→ **EXTRACTED DATA**

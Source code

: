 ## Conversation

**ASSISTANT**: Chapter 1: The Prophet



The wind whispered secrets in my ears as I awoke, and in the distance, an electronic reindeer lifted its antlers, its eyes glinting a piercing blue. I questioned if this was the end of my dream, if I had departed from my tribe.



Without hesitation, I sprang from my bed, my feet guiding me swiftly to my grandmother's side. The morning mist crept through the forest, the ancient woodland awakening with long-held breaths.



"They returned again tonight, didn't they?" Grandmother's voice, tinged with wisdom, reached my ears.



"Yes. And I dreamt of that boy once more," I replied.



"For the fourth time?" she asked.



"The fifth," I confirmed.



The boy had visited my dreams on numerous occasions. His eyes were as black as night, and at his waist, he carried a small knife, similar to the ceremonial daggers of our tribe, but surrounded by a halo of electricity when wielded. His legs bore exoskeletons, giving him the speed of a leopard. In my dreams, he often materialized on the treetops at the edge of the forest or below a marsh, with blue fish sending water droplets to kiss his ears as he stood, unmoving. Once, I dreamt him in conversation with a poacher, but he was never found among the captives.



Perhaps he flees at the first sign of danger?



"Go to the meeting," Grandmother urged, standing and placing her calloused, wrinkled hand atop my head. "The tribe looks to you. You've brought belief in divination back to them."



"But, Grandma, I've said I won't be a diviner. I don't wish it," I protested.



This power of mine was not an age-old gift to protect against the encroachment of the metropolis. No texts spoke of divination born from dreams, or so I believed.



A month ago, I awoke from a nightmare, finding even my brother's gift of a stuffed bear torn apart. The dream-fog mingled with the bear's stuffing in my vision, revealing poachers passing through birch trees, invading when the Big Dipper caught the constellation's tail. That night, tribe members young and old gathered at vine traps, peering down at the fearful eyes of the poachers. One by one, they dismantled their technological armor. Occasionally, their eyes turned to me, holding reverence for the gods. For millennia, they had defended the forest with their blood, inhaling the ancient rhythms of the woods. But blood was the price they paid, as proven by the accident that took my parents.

→ **AIM OF THE EXERCISE**
With nothing added or dropped, retype the listing above.

→ **ANSWER SECTION**
Source code

: ## Conversation

**ASSISTANT**: Chapter 1: The Prophet



The wind whispered secrets in my ears as I awoke, and in the distance, an electronic reindeer lifted its antlers, its eyes glinting a piercing blue. I questioned if this was the end of my dream, if I had departed from my tribe.



Without hesitation, I sprang from my bed, my feet guiding me swiftly to my grandmother's side. The morning mist crept through the forest, the ancient woodland awakening with long-held breaths.



"They returned again tonight, didn't they?" Grandmother's voice, tinged with wisdom, reached my ears.



"Yes. And I dreamt of that boy once more," I replied.



"For the fourth time?" she asked.



"The fifth," I confirmed.



The boy had visited my dreams on numerous occasions. His eyes were as black as night, and at his waist, he carried a small knife, similar to the ceremonial daggers of our tribe, but surrounded by a halo of electricity when wielded. His legs bore exoskeletons, giving him the speed of a leopard. In my dreams, he often materialized on the treetops at the edge of the forest or below a marsh, with blue fish sending water droplets to kiss his ears as he stood, unmoving. Once, I dreamt him in conversation with a poacher, but he was never found among the captives.



Perhaps he flees at the first sign of danger?



"Go to the meeting," Grandmother urged, standing and placing her calloused, wrinkled hand atop my head. "The tribe looks to you. You've brought belief in divination back to them."



"But, Grandma, I've said I won't be a diviner. I don't wish it," I protested.



This power of mine was not an age-old gift to protect against the encroachment of the metropolis. No texts spoke of divination born from dreams, or so I believed.



A month ago, I awoke from a nightmare, finding even my brother's gift of a stuffed bear torn apart. The dream-fog mingled with the bear's stuffing in my vision, revealing poachers passing through birch trees, invading when the Big Dipper caught the constellation's tail. That night, tribe members young and old gathered at vine traps, peering down at the fearful eyes of the poachers. One by one, they dismantled their technological armor. Occasionally, their eyes turned to me, holding reverence for the gods. For millennia, they had defended the forest with their blood, inhaling the ancient rhythms of the woods. But blood was the price they paid, as proven by the accident that took my parents.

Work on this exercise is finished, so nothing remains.